Saved data entries:
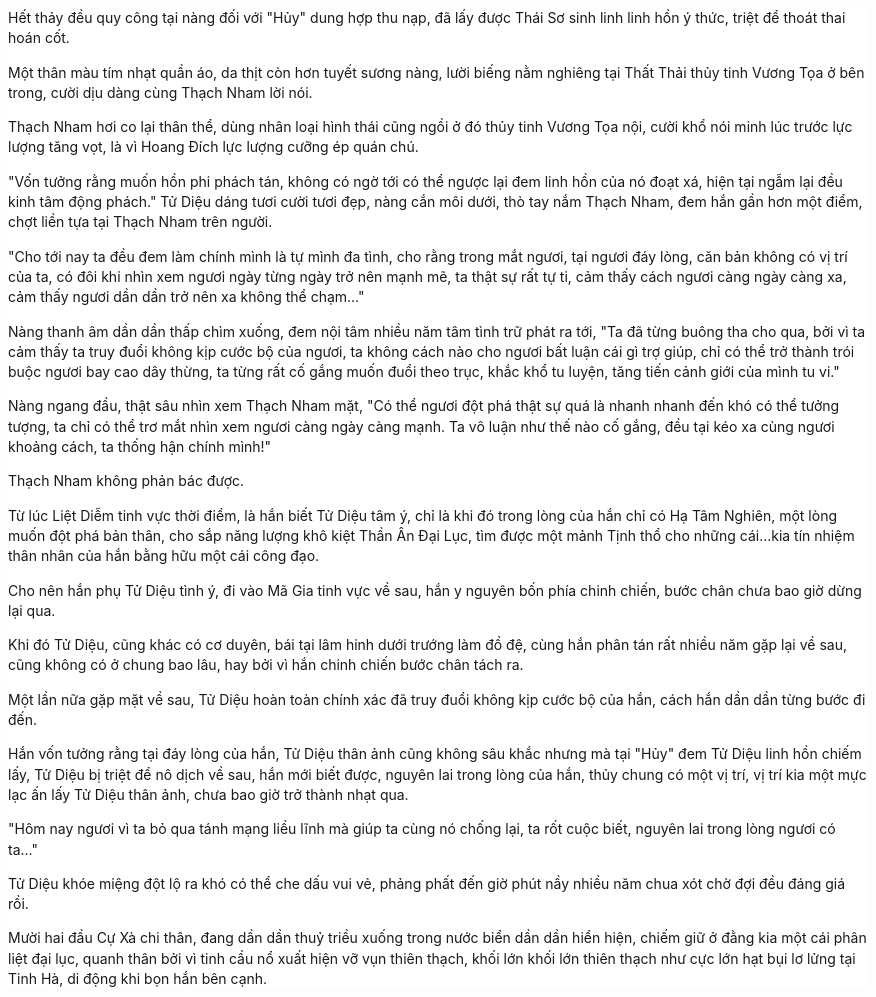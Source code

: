 Hết thảy đều quy công tại nàng đối với "Hủy" dung hợp thu nạp, đã lấy được Thái Sơ sinh linh linh hồn ý thức, triệt để thoát thai hoán cốt.

Một thân màu tím nhạt quần áo, da thịt còn hơn tuyết sương nàng, lười biếng nằm nghiêng tại Thất Thải thủy tinh Vương Tọa ở bên trong, cười dịu dàng cùng Thạch Nham lời nói.

Thạch Nham hơi co lại thân thể, dùng nhân loại hình thái cũng ngồi ở đó thủy tinh Vương Tọa nội, cười khổ nói minh lúc trước lực lượng tăng vọt, là vì Hoang Đích lực lượng cưỡng ép quán chú.

"Vốn tưởng rằng muốn hồn phi phách tán, không có ngờ tới có thể ngược lại đem linh hồn của nó đoạt xá, hiện tại ngẫm lại đều kinh tâm động phách." Tử Diệu dáng tươi cười tươi đẹp, nàng cắn môi dưới, thò tay nắm Thạch Nham, đem hắn gần hơn một điểm, chợt liền tựa tại Thạch Nham trên người.

"Cho tới nay ta đều đem làm chính mình là tự mình đa tình, cho rằng trong mắt ngươi, tại ngươi đáy lòng, căn bản không có vị trí của ta, có đôi khi nhìn xem ngươi ngày từng ngày trở nên mạnh mẽ, ta thật sự rất tự ti, cảm thấy cách ngươi càng ngày càng xa, cảm thấy ngươi dần dần trở nên xa không thể chạm..."

Nàng thanh âm dần dần thấp chìm xuống, đem nội tâm nhiều năm tâm tình trữ phát ra tới, "Ta đã từng buông tha cho qua, bởi vì ta cảm thấy ta truy đuổi không kịp cước bộ của ngươi, ta không cách nào cho ngươi bất luận cái gì trợ giúp, chỉ có thể trở thành trói buộc ngươi bay cao dây thừng, ta từng rất cố gắng muốn đuổi theo trục, khắc khổ tu luyện, tăng tiến cảnh giới của mình tu vi."

Nàng ngang đầu, thật sâu nhìn xem Thạch Nham mặt, "Có thể ngươi đột phá thật sự quá là nhanh nhanh đến khó có thể tưởng tượng, ta chỉ có thể trơ mắt nhìn xem ngươi càng ngày càng mạnh. Ta vô luận như thế nào cố gắng, đều tại kéo xa cùng ngươi khoảng cách, ta thống hận chính mình!"

Thạch Nham không phản bác được.

Từ lúc Liệt Diễm tinh vực thời điểm, là hắn biết Tử Diệu tâm ý, chỉ là khi đó trong lòng của hắn chỉ có Hạ Tâm Nghiên, một lòng muốn đột phá bản thân, cho sắp năng lượng khô kiệt Thần Ân Đại Lục, tìm được một mảnh Tịnh thổ cho những cái...kia tín nhiệm thân nhân của hắn bằng hữu một cái công đạo.

Cho nên hắn phụ Tử Diệu tình ý, đi vào Mã Gia tinh vực về sau, hắn y nguyên bốn phía chinh chiến, bước chân chưa bao giờ dừng lại qua.

Khi đó Tử Diệu, cũng khác có cơ duyên, bái tại lâm hinh dưới trướng làm đồ đệ, cùng hắn phân tán rất nhiều năm gặp lại về sau, cũng không có ở chung bao lâu, hay bởi vì hắn chinh chiến bước chân tách ra.

Một lần nữa gặp mặt về sau, Tử Diệu hoàn toàn chính xác đã truy đuổi không kịp cước bộ của hắn, cách hắn dần dần từng bước đi đến.

Hắn vốn tưởng rằng tại đáy lòng của hắn, Tử Diệu thân ảnh cũng không sâu khắc nhưng mà tại "Hủy" đem Tử Diệu linh hồn chiếm lấy, Tử Diệu bị triệt để nô dịch về sau, hắn mới biết được, nguyên lai trong lòng của hắn, thủy chung có một vị trí, vị trí kia một mực lạc ấn lấy Tử Diệu thân ảnh, chưa bao giờ trở thành nhạt qua.

"Hôm nay ngươi vì ta bỏ qua tánh mạng liều lĩnh mà giúp ta cùng nó chống lại, ta rốt cuộc biết, nguyên lai trong lòng ngươi có ta..."

Tử Diệu khóe miệng đột lộ ra khó có thể che dấu vui vẻ, phảng phất đến giờ phút nầy nhiều năm chua xót chờ đợi đều đáng giá rồi.

Mười hai đầu Cự Xà chi thân, đang dần dần thuỷ triều xuống trong nước biển dần dần hiển hiện, chiếm giữ ở đằng kia một cái phân liệt đại lục, quanh thân bởi vì tinh cầu nổ xuất hiện vỡ vụn thiên thạch, khối lớn khối lớn thiên thạch như cực lớn hạt bụi lơ lửng tại Tinh Hà, di động khi bọn hắn bên cạnh.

PROBLEM REQUIREMENTS: Return exactly the line that contains "Hắn vốn tưởng" and every line after it, through the last line of the records.

SOLVED EXERCISE:
Hắn vốn tưởng rằng tại đáy lòng của hắn, Tử Diệu thân ảnh cũng không sâu khắc nhưng mà tại "Hủy" đem Tử Diệu linh hồn chiếm lấy, Tử Diệu bị triệt để nô dịch về sau, hắn mới biết được, nguyên lai trong lòng của hắn, thủy chung có một vị trí, vị trí kia một mực lạc ấn lấy Tử Diệu thân ảnh, chưa bao giờ trở thành nhạt qua.

"Hôm nay ngươi vì ta bỏ qua tánh mạng liều lĩnh mà giúp ta cùng nó chống lại, ta rốt cuộc biết, nguyên lai trong lòng ngươi có ta..."

Tử Diệu khóe miệng đột lộ ra khó có thể che dấu vui vẻ, phảng phất đến giờ phút nầy nhiều năm chua xót chờ đợi đều đáng giá rồi.

Mười hai đầu Cự Xà chi thân, đang dần dần thuỷ triều xuống trong nước biển dần dần hiển hiện, chiếm giữ ở đằng kia một cái phân liệt đại lục, quanh thân bởi vì tinh cầu nổ xuất hiện vỡ vụn thiên thạch, khối lớn khối lớn thiên thạch như cực lớn hạt bụi lơ lửng tại Tinh Hà, di động khi bọn hắn bên cạnh.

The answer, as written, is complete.